As crises políticas que estão a ocorrer no norte de África e em alguns países do Médio Oriente “podem parecer o fim de uma civilização” e serão “imparáveis”, sobretudo porque o movimento vem do povo e não de militares", esta é a conclusão de Manuel Brito-Semedo, historiador e investigador cabo-verdiano, que na Cidade da Praia, adiantou que o que se está a passar naquelas duas regiões “é pior” do que se passou no final da década de 1980, com a queda do Muro de Berlim e o desmembramento da então União Soviética.
O também professor universitário, escritor, contista e politólogo defendeu que as crises em curso são reflexo de anos e anos de regimes ditatoriais, receando pelo futuro, porque não se sabe onde tudo vai parar. “Eu não sei se é forte dizer, mas até parece que estamos no fim de uma civilização. Não sei o que vem aí. A verdade é que as coisas estão a mudar e muito rapidamente. Durante muito tempo, com todo o sistema árabe, não esperávamos que isto acontecesse. Parece um vulcão e agora há essa erupção”, sustentou.
“Acho que é ainda pior do que aconteceu no final dos anos 80, porque acaba por ser o povo a reclamar, da rua para dentro, e não são os militares que tomam o poder. Os militares estão a ir atrás dos populares”, comparou. Questionado sobre se há igualmente uma comparação com os “tradicionais” golpes de Estado em África, Brito-Semedo defendeu que não, sublinhando tratar-se de algo “completamente diferente”, insistindo no fator “povo”. “É completamente diferente. É o povo.
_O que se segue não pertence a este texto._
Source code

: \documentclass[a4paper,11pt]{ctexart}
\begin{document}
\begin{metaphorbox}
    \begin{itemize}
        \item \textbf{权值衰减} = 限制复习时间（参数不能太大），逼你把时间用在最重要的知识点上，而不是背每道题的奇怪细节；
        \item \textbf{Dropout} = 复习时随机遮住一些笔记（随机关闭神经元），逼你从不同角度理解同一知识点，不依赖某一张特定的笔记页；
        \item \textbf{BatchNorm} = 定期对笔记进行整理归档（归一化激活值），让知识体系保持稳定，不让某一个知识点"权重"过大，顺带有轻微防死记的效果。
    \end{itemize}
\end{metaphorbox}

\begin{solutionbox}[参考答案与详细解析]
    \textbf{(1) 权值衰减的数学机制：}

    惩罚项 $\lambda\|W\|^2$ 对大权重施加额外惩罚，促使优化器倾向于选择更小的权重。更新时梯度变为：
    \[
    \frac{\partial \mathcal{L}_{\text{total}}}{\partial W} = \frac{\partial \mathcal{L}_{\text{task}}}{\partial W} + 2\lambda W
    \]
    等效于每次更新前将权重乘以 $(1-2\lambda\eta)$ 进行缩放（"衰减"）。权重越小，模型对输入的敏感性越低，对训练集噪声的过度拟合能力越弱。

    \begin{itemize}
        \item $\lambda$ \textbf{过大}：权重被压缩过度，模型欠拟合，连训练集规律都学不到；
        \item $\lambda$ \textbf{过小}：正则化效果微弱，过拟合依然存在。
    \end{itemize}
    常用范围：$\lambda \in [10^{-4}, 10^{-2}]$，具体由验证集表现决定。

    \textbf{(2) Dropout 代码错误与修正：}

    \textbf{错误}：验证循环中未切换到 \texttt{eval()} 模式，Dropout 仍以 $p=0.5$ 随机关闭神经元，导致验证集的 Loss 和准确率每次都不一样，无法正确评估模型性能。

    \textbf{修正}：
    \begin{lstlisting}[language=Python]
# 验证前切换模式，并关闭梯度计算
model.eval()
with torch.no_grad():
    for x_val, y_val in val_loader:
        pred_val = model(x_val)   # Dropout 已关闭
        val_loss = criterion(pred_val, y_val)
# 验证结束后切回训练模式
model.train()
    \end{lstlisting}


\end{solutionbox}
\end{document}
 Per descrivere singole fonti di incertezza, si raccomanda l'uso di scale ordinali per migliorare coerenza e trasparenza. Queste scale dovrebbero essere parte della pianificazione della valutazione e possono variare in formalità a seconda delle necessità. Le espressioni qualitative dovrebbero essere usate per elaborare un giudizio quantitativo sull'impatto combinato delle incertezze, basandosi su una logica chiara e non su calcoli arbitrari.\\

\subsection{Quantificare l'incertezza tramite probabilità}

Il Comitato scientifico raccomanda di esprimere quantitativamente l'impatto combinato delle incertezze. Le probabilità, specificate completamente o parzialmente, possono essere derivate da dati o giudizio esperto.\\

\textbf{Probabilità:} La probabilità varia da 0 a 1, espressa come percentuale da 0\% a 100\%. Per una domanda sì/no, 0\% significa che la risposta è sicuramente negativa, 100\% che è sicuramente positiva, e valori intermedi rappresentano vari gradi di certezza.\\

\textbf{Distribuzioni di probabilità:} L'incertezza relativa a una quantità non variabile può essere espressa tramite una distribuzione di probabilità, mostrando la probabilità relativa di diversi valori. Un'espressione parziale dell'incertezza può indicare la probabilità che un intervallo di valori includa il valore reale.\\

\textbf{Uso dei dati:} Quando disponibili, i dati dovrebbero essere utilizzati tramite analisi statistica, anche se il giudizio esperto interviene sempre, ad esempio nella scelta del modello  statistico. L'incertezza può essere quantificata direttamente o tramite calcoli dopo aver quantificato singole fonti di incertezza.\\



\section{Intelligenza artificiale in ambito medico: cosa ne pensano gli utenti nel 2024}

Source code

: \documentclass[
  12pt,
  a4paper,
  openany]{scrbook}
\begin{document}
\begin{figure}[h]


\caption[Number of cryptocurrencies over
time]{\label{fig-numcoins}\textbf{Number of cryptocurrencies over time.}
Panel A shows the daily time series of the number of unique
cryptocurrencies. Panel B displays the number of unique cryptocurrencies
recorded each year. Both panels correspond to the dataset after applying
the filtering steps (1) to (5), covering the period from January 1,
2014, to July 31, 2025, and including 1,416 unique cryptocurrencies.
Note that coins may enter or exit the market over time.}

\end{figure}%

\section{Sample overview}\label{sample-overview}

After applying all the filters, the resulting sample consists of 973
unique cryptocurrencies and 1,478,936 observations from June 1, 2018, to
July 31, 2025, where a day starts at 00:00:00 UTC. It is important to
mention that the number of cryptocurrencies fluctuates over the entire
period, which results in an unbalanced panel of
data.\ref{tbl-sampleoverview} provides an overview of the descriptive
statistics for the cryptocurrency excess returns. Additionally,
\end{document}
Os militares ou reagem ou aderem, pois não conseguem parar uma erupção dessa natureza. E o epicentro vai mudando, pondo fim a muitos anos de ditaduras”, sustentou, considerando “imparável” o momento em curso.
“Isto é imparável. Cada vez que vai acontecendo, vai tendo mais força. Não se esperava que o poder caísse nesses países. Daí o receio dos outros ditadores que estão no poder. A visão da democracia que temos no Ocidente não é a mesma, mas o povo percebe que não tem liberdade”, referiu.
Para Brito-Semedo, um dado positivo vem também da Suíça, que tem estado a congelar os bens e contas bancárias dos ditadores em causa e que, nalguns casos, está a devolvê-los a esses países. “Isto dá força” aos movimentos, defendeu. No entanto, e questionado se o mesmo poderá acontecer em Cabo Verde, Brito-Semedo riu-se, lembrando que, no arquipélago, as instituições, bem ou mal, funcionam e o povo tem apenas “muita garganta”.
“As coisas contestam-se, sim. Há o aumento dos preços, não há emprego, o salário não chega. Mas o cabo-verdiano é muito de boca. Não tem uma tradição de guerra. Ascendemos à independência de forma pacífica. As pessoas manifestam-se mais de boca, nós temos muita garganta, mas quando chega a hora nós fugimos”, acrescentou.
Mais a mais, referiu Brito-Semedo, Cabo Verde acabou de sair de uma jornada eleitoral, em que houve a oportunidade de as pessoas se manifestarem, optando pela manutenção do partido que está no poder há dez anos.